BEGIN

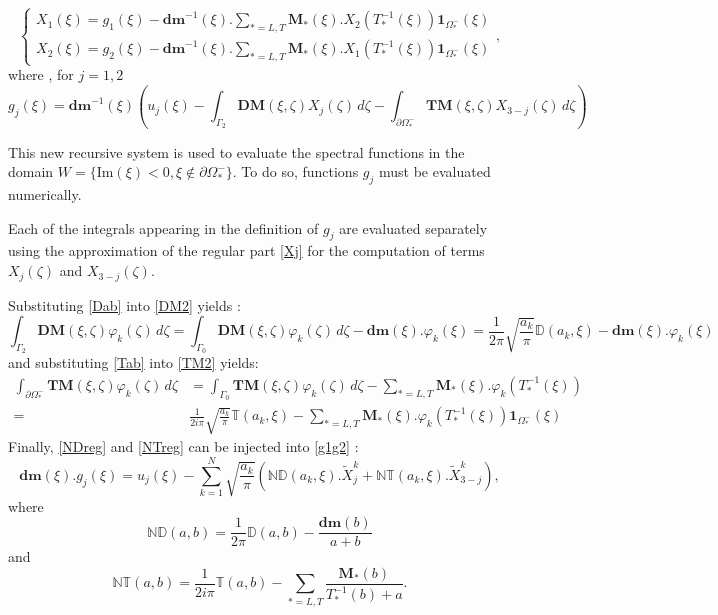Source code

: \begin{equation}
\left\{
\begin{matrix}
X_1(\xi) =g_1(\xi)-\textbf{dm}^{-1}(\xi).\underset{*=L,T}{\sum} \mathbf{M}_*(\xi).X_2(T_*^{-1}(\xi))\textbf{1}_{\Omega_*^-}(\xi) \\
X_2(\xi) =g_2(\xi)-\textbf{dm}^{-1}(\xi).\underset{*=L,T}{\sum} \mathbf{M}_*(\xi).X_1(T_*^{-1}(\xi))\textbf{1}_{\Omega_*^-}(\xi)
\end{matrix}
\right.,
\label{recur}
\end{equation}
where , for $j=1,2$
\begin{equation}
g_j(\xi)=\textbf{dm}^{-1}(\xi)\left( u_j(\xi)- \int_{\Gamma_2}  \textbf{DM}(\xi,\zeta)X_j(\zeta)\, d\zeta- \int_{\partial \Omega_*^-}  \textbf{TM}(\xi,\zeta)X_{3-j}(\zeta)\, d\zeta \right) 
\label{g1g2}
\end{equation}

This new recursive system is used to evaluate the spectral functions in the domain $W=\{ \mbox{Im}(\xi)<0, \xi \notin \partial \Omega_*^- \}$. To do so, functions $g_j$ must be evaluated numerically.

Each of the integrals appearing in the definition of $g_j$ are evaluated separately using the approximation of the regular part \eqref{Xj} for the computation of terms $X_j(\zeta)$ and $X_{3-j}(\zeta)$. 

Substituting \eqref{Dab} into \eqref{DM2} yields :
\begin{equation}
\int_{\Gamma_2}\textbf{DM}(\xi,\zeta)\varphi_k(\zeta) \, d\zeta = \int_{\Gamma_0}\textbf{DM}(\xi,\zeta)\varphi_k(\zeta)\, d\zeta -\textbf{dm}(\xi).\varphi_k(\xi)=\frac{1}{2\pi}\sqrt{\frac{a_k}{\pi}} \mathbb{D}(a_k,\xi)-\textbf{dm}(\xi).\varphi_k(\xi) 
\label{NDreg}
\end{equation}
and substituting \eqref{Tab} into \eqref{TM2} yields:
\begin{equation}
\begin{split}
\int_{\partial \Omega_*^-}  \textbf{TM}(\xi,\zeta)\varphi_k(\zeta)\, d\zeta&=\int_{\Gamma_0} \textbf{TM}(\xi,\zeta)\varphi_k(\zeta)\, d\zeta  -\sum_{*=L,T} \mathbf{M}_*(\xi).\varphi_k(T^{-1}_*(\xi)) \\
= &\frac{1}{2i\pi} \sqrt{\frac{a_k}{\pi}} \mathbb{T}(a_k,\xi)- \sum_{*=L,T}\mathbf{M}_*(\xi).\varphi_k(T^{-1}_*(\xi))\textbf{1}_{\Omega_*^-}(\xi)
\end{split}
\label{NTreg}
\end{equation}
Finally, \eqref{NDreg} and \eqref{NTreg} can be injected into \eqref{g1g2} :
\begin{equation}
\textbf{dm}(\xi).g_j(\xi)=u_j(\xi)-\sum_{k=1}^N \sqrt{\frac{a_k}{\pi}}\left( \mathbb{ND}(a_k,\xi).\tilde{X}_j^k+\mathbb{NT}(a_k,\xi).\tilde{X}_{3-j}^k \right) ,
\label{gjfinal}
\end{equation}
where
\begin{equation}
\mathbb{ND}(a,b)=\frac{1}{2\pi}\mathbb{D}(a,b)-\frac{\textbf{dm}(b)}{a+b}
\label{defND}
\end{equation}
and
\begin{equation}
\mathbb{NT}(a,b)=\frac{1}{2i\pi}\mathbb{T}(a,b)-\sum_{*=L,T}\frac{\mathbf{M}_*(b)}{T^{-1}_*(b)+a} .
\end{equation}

END
BEGIN

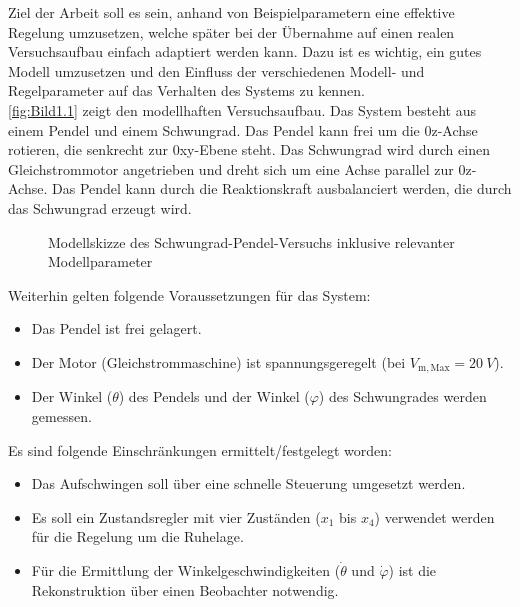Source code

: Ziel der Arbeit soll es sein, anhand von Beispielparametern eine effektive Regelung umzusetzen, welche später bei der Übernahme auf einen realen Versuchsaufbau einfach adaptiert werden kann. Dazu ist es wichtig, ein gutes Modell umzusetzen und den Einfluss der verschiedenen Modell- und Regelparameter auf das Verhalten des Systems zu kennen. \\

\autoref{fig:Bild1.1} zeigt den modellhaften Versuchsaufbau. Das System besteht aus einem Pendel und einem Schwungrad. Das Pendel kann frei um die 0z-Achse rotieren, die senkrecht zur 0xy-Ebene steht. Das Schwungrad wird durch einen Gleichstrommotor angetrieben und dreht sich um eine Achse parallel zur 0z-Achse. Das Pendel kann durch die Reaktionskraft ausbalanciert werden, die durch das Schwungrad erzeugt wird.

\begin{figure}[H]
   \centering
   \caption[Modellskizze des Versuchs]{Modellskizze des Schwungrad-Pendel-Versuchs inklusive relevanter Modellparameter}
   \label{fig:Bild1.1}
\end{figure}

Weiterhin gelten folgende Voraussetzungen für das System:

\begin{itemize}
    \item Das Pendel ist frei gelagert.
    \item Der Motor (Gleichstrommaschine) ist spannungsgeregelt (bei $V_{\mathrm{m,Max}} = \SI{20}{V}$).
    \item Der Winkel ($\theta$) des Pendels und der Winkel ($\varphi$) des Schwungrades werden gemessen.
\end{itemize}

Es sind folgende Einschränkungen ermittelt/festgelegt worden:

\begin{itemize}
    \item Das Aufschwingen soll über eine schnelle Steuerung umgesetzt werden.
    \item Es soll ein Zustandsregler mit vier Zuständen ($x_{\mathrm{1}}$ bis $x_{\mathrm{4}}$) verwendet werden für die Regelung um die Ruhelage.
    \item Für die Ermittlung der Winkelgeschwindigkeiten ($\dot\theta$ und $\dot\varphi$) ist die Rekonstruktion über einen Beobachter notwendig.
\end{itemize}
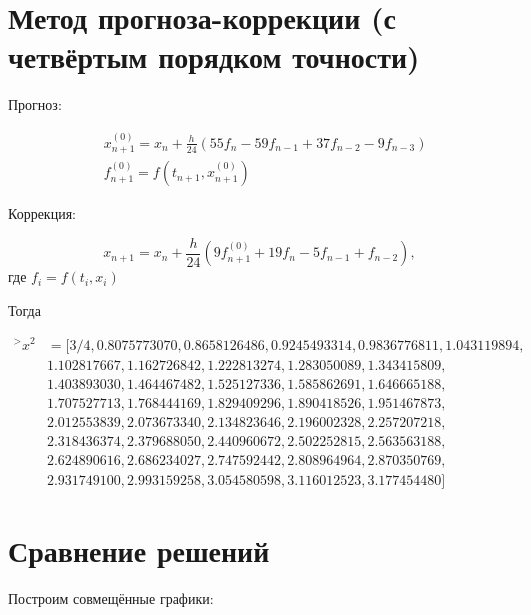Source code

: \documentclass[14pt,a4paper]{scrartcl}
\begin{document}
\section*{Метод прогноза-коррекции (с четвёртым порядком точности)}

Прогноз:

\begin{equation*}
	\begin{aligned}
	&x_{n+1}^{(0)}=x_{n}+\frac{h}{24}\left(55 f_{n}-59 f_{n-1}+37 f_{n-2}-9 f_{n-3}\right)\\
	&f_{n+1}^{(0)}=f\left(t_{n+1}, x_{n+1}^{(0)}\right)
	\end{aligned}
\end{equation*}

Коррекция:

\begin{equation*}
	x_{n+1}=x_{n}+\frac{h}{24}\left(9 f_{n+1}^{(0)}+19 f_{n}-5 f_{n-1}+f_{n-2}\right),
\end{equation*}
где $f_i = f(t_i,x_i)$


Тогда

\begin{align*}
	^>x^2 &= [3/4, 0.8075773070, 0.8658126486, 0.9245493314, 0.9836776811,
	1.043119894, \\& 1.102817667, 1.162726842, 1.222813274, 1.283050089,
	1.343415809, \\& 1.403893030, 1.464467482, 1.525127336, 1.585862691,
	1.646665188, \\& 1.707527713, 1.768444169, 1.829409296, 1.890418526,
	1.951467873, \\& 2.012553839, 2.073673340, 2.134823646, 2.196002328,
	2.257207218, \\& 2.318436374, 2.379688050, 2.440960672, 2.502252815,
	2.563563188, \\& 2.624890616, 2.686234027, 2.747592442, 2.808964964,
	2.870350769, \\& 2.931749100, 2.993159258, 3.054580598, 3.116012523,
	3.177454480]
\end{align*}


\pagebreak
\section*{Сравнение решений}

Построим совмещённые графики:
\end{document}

END

Your goal: What lines above contain the word "NDreg"? Please copy each one.

Solution to the exercise:
\label{NDreg}
Finally, \eqref{NDreg} and \eqref{NTreg} can be injected into \eqref{g1g2} :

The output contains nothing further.